- What is needed
Print each line below verbatim, skipping every picture.

- Available data
.....
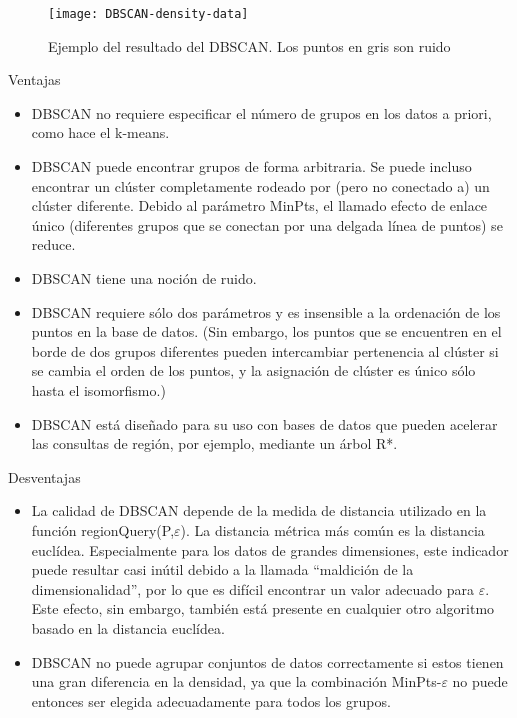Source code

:\begin{figure}[ht]
\centering
\texttt{[image: DBSCAN-density-data]}
\label{fig:dbscan0}
\caption{Ejemplo del resultado del DBSCAN. Los puntos en gris son ruido}
\end{figure}

Ventajas
\begin{itemize}
\item DBSCAN no requiere especificar el número de grupos en los datos a priori,
como hace el k-means.
\item DBSCAN puede encontrar grupos de forma arbitraria. Se puede incluso
encontrar un clúster completamente rodeado por (pero no conectado a) un clúster
diferente. Debido al parámetro MinPts, el llamado efecto de enlace único
(diferentes grupos que se conectan por una delgada línea de puntos) se reduce.
\item DBSCAN tiene una noción de ruido.
\item DBSCAN requiere sólo dos parámetros y es insensible a la ordenación de los 
puntos en la base de datos. (Sin embargo, los puntos que se encuentren en el
borde de dos grupos diferentes pueden intercambiar pertenencia al clúster si se
cambia el orden de los puntos, y la asignación de clúster es único sólo hasta el
isomorfismo.)
\item DBSCAN está diseñado para su uso con bases de datos que pueden acelerar
las consultas de región, por ejemplo, mediante un árbol R*.
\end{itemize}

Desventajas
\begin{itemize}
\item La calidad de DBSCAN depende de la medida de distancia utilizado en la
función regionQuery(P,$\varepsilon$). La distancia métrica más común es la
distancia euclídea. Especialmente para los datos de grandes dimensiones, este 
indicador puede resultar casi inútil debido a la llamada ``maldición de la
dimensionalidad'', por lo que es difícil encontrar un valor adecuado para 
$\varepsilon$. Este efecto, sin embargo, también está presente en cualquier otro
algoritmo basado en la distancia euclídea. 
\item DBSCAN no puede agrupar conjuntos de datos correctamente si estos tienen
una gran diferencia en la densidad, ya que la combinación MinPts-$\varepsilon$
no puede entonces ser elegida adecuadamente para todos los grupos.
\end{itemize}

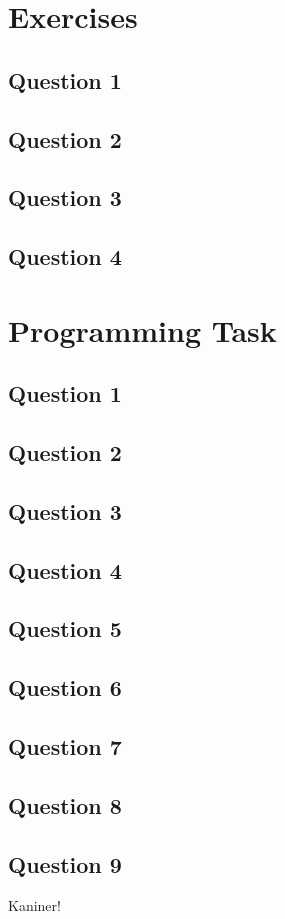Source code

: \documentclass[12pt,a4paper]{article}
\begin{document}
\section*{Exercises} 
\label{sec:exercises}

\subsection*{Question 1}
\label{sec:eq1}

\subsection*{Question 2}
\label{sec:eq2}

\subsection*{Question 3}
\label{sec:eq3}

\subsection*{Question 4}
\label{sec:eq4}

\section*{Programming Task}
\label{sec:programming}

\subsection*{Question 1}
\label{sec:pq1}

\subsection*{Question 2}
\label{sec:pq2}

\subsection*{Question 3}
\label{sec:pq3}

\subsection*{Question 4}
\label{sec:pq4}

\subsection*{Question 5}
\label{sec:pq5}

\subsection*{Question 6}
\label{sec:pq6}

\subsection*{Question 7}
\label{sec:pq7} 

\subsection*{Question 8}
\label{sec:pq8}

\subsection*{Question 9}
\label{sec:pq9}
Kaniner!
\end{document}
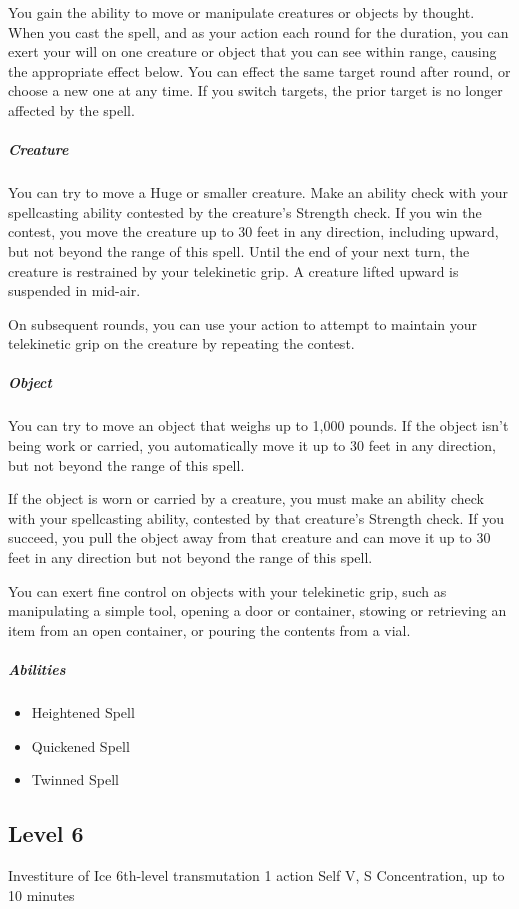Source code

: \documentclass[a4paper,openany,twocolumn]{book}
\begin{document}
You gain the ability to move or manipulate creatures or objects by thought. When you cast the spell, and as your action each round for the duration, you can exert your will on one creature or object that you can see within range, causing the appropriate effect below. You can effect the same target round after round, or choose a new one at any time. If you switch targets, the prior target is no longer affected by the spell.

\subparagraph*{Creature} You can try to move a Huge or smaller creature. Make an ability check with your spellcasting ability contested by the creature's Strength check. If you win the contest, you move the creature up to 30 feet in any direction, including upward, but not beyond the range of this spell. Until the end of your next turn, the creature is restrained by your telekinetic grip. A creature lifted upward is suspended in mid-air.

On subsequent rounds, you can use your action to attempt to maintain your telekinetic grip on the creature by repeating the contest.

\subparagraph*{Object} You can try to move an object that weighs up to 1,000 pounds. If the object isn't being work or carried, you automatically move it up to 30 feet in any direction, but not beyond the range of this spell.

If the object is worn or carried by a creature, you must make an ability check with your spellcasting ability, contested by that creature's Strength check. If you succeed, you pull the object away from that creature and can move it up to 30 feet in any direction but not beyond the range of this spell.

You can exert fine control on objects with your telekinetic grip, such as manipulating a simple tool, opening a door or container, stowing or retrieving an item from an open container, or pouring the contents from a vial.

\subparagraph*{Abilities}
\begin{itemize}
  \item Heightened Spell
  \item Quickened Spell
  \item Twinned Spell
\end{itemize}


\subsection*{Level 6}

\DndSpellHeader
  {Investiture of Ice}
  {6th-level transmutation}
  {1 action}
  {Self}
  {V, S}
  {Concentration, up to 10 minutes}
\end{document}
.....
- Exercise response
Source code

:\begin{figure}[ht]
\centering
\texttt{[image: DBSCAN-density-data]}
\label{fig:dbscan0}
\caption{Ejemplo del resultado del DBSCAN. Los puntos en gris son ruido}
\end{figure}

Ventajas
\begin{itemize}
\item DBSCAN no requiere especificar el número de grupos en los datos a priori,
como hace el k-means.
\item DBSCAN puede encontrar grupos de forma arbitraria. Se puede incluso
encontrar un clúster completamente rodeado por (pero no conectado a) un clúster
diferente. Debido al parámetro MinPts, el llamado efecto de enlace único
(diferentes grupos que se conectan por una delgada línea de puntos) se reduce.
\item DBSCAN tiene una noción de ruido.
\item DBSCAN requiere sólo dos parámetros y es insensible a la ordenación de los 
puntos en la base de datos. (Sin embargo, los puntos que se encuentren en el
borde de dos grupos diferentes pueden intercambiar pertenencia al clúster si se
cambia el orden de los puntos, y la asignación de clúster es único sólo hasta el
isomorfismo.)
\item DBSCAN está diseñado para su uso con bases de datos que pueden acelerar
las consultas de región, por ejemplo, mediante un árbol R*.
\end{itemize}

Desventajas
\begin{itemize}
\item La calidad de DBSCAN depende de la medida de distancia utilizado en la
función regionQuery(P,$\varepsilon$). La distancia métrica más común es la
distancia euclídea. Especialmente para los datos de grandes dimensiones, este 
indicador puede resultar casi inútil debido a la llamada ``maldición de la
dimensionalidad'', por lo que es difícil encontrar un valor adecuado para 
$\varepsilon$. Este efecto, sin embargo, también está presente en cualquier otro
algoritmo basado en la distancia euclídea. 
\item DBSCAN no puede agrupar conjuntos de datos correctamente si estos tienen
una gran diferencia en la densidad, ya que la combinación MinPts-$\varepsilon$
no puede entonces ser elegida adecuadamente para todos los grupos.
\end{itemize}

Source code

: \documentclass[12pt,a4paper]{article}
\begin{document}
\section*{Exercises} 
\label{sec:exercises}

\subsection*{Question 1}
\label{sec:eq1}

\subsection*{Question 2}
\label{sec:eq2}

\subsection*{Question 3}
\label{sec:eq3}

\subsection*{Question 4}
\label{sec:eq4}

\section*{Programming Task}
\label{sec:programming}

\subsection*{Question 1}
\label{sec:pq1}

\subsection*{Question 2}
\label{sec:pq2}

\subsection*{Question 3}
\label{sec:pq3}

\subsection*{Question 4}
\label{sec:pq4}

\subsection*{Question 5}
\label{sec:pq5}

\subsection*{Question 6}
\label{sec:pq6}

\subsection*{Question 7}
\label{sec:pq7} 

\subsection*{Question 8}
\label{sec:pq8}

\subsection*{Question 9}
\label{sec:pq9}
Kaniner!
\end{document}
Source code

: \documentclass[a4paper,openany,twocolumn]{book}
\begin{document}
You gain the ability to move or manipulate creatures or objects by thought. When you cast the spell, and as your action each round for the duration, you can exert your will on one creature or object that you can see within range, causing the appropriate effect below. You can effect the same target round after round, or choose a new one at any time. If you switch targets, the prior target is no longer affected by the spell.

\subparagraph*{Creature} You can try to move a Huge or smaller creature. Make an ability check with your spellcasting ability contested by the creature's Strength check. If you win the contest, you move the creature up to 30 feet in any direction, including upward, but not beyond the range of this spell. Until the end of your next turn, the creature is restrained by your telekinetic grip. A creature lifted upward is suspended in mid-air.

On subsequent rounds, you can use your action to attempt to maintain your telekinetic grip on the creature by repeating the contest.

\subparagraph*{Object} You can try to move an object that weighs up to 1,000 pounds. If the object isn't being work or carried, you automatically move it up to 30 feet in any direction, but not beyond the range of this spell.

If the object is worn or carried by a creature, you must make an ability check with your spellcasting ability, contested by that creature's Strength check. If you succeed, you pull the object away from that creature and can move it up to 30 feet in any direction but not beyond the range of this spell.

You can exert fine control on objects with your telekinetic grip, such as manipulating a simple tool, opening a door or container, stowing or retrieving an item from an open container, or pouring the contents from a vial.

\subparagraph*{Abilities}
\begin{itemize}
  \item Heightened Spell
  \item Quickened Spell
  \item Twinned Spell
\end{itemize}


\subsection*{Level 6}

\DndSpellHeader
  {Investiture of Ice}
  {6th-level transmutation}
  {1 action}
  {Self}
  {V, S}
  {Concentration, up to 10 minutes}
\end{document}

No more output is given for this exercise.